Since 9/11, Muslim women have increasingly* turned to the judicial system to realize their constitutional right to equal protection and the free exercise of religion in school, at work, and in places of public accommodation.

In 2004, for instance, the Oklahoma Muskogee Public School District settled a civil rights case involving a Muslim sixth-grade student who had been wrongfully suspended for eight days after refusing to remove her hijab. Nashala Hearn , through her father, sued and the US Department of Justice intervened , supporting her case. Ultimately, the school modified its policies  to ensure future religious accommodations.

In 2008, a Georgia judge had a Muslim woman arrested and jailed after she refused to remove her hijab in the courthouse. When a security guard demanded Lisa Valentine  remove her headscarf as part of a screening, she protested. And then she landed before a judge who found her in contempt.

Valentine sued , too. The 2011 settlement  included new security protocols permitting private screenings for those practicing religious dress.

More recently, in 2013, an Albuquerque hotel  settled a religious discrimination claim for $100,000 after refusing to allow a Muslim employee to observe the hijab. When the hotel fired Safia Abdullah for insisting on wearing a headscarf, she took legal action.

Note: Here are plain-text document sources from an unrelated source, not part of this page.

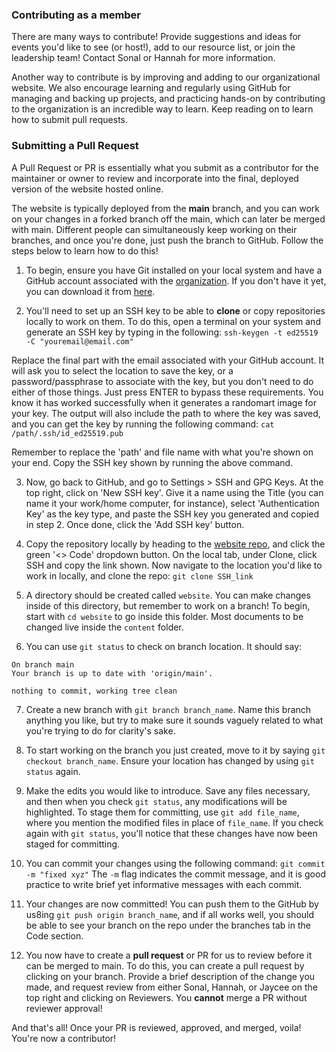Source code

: ### Contributing as a member
There are many ways to contribute!
Provide suggestions and ideas for events you'd like to see (or host!), add to our resource list, or join the leadership team! Contact Sonal or Hannah for more information.

Another way to contribute is by improving and adding to our organizational website. We also encourage learning and regularly using GitHub for managing and backing up projects, and practicing hands-on by contributing to the organization is an incredible way to learn. Keep reading on to learn how to submit pull requests.

### Submitting a Pull Request
A Pull Request or PR is essentially what you submit as a contributor for the maintainer or owner to review and incorporate into the final, deployed version of the website hosted online. 

The website is typically deployed from the **main** branch, and you can work on your changes in a forked branch off the main, which can later be merged with main. Different people can simultaneously keep working on their branches, and once you're done, just push the branch to GitHub. Follow the steps below to learn how to do this!

1. To begin, ensure you have Git installed on your local system and have a GitHub account associated with the [organization](https://github.com/Tufts-Computational-Biology-Club). If you don't have it yet, you can download it from [here]().

2. You'll need to set up an SSH key to be able to **clone** or copy repositories locally to work on them. To do this, open a terminal on your system and generate an SSH key by typing in the following:
`ssh-keygen -t ed25519 -C "youremail@email.com"`

Replace the final part with the email associated with your GitHub account. It will ask you to select the location to save the key, or a password/passphrase to associate with the key, but you don't need to do either of those things. Just press ENTER to bypass these requirements. 
You know it has worked successfully when it generates a randomart image for your key. The output will also include the path to where the key was saved, and you can get the key by running the following command:
`cat /path/.ssh/id_ed25519.pub`

Remember to replace the 'path' and file name with what you're shown on your end. Copy the SSH key shown by running the above command.

3. Now, go back to GitHub, and go to Settings > SSH and GPG Keys. At the top right, click on 'New SSH key'. Give it a name using the Title (you can name it your work/home computer, for instance), select 'Authentication Key' as the key type, and paste the SSH key you generated and copied in step 2. Once done, click the 'Add SSH key' button.

4. Copy the repository locally by heading to the [website repo](https://github.com/Tufts-Computational-Biology-Club/website), and click the green '<> Code' dropdown button. On the local tab, under Clone, click SSH and copy the link shown. Now navigate to the location you'd like to work in locally, and clone the repo:
`git clone SSH_link`

5. A directory should be created called `website`. You can make changes inside of this directory, but remember to work on a branch! To begin, start with `cd website` to go inside this folder. Most documents to be changed live inside the `content` folder.

6. You can use `git status` to check on branch location. It should say:

```
On branch main
Your branch is up to date with 'origin/main'.

nothing to commit, working tree clean
```

7. Create a new branch with `git branch branch_name`. Name this branch anything you like, but try to make sure it sounds vaguely related to what you're trying to do for clarity's sake.

8. To start working on the branch you just created, move to it by saying `git checkout branch_name`. Ensure your location has changed by using `git status` again.

9. Make the edits you would like to introduce. Save any files necessary, and then when you check `git status`, any modifications will be highlighted. To stage them for committing, use `git add file_name`, where you mention the modified files in place of `file_name`. If you check again with `git status`, you'll notice that these changes have now been staged for committing.

10. You can commit your changes using the following command:
`git commit -m "fixed xyz"`
The `-m` flag indicates the commit message, and it is good practice to write brief yet informative messages with each commit.

11. Your changes are now committed! You can push them to the GitHub by us8ing `git push origin branch_name`, and if all works well, you should be able to see your branch on the repo under the branches tab in the Code section.

12. You now have to create a **pull request** or PR for us to review before it can be merged to main. To do this, you can create a pull request by clicking on your branch. Provide a brief description of the change you made, and request review from either Sonal, Hannah, or Jaycee on the top right and clicking on Reviewers. 
You **cannot** merge a PR without reviewer approval! 

And that's all! Once your PR is reviewed, approved, and merged, voila! You're now a contributor!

Elauf, Hearn, Valentine, and Abdullah are a far cry from the stereotypical Muslim woman.

Second, while the Supreme Court’s decision breaks new ground, formidable employment related challenges remain.

Research from Carnegie Mellon  found that Americans who are conspicuously Muslim on Facebook and LinkedIn are less likely to receive an interview than Christian counterparts with identical credentials. Related, University of Hawaii  researchers found that that observing hijab negatively impacts all aspects of the hiring process.

In EEOC v. Abercrombie & Fitch , Samantha Elauf experienced discrimination after an interview, but these findings suggest that many Muslim women are not receiving such requests in the first instance.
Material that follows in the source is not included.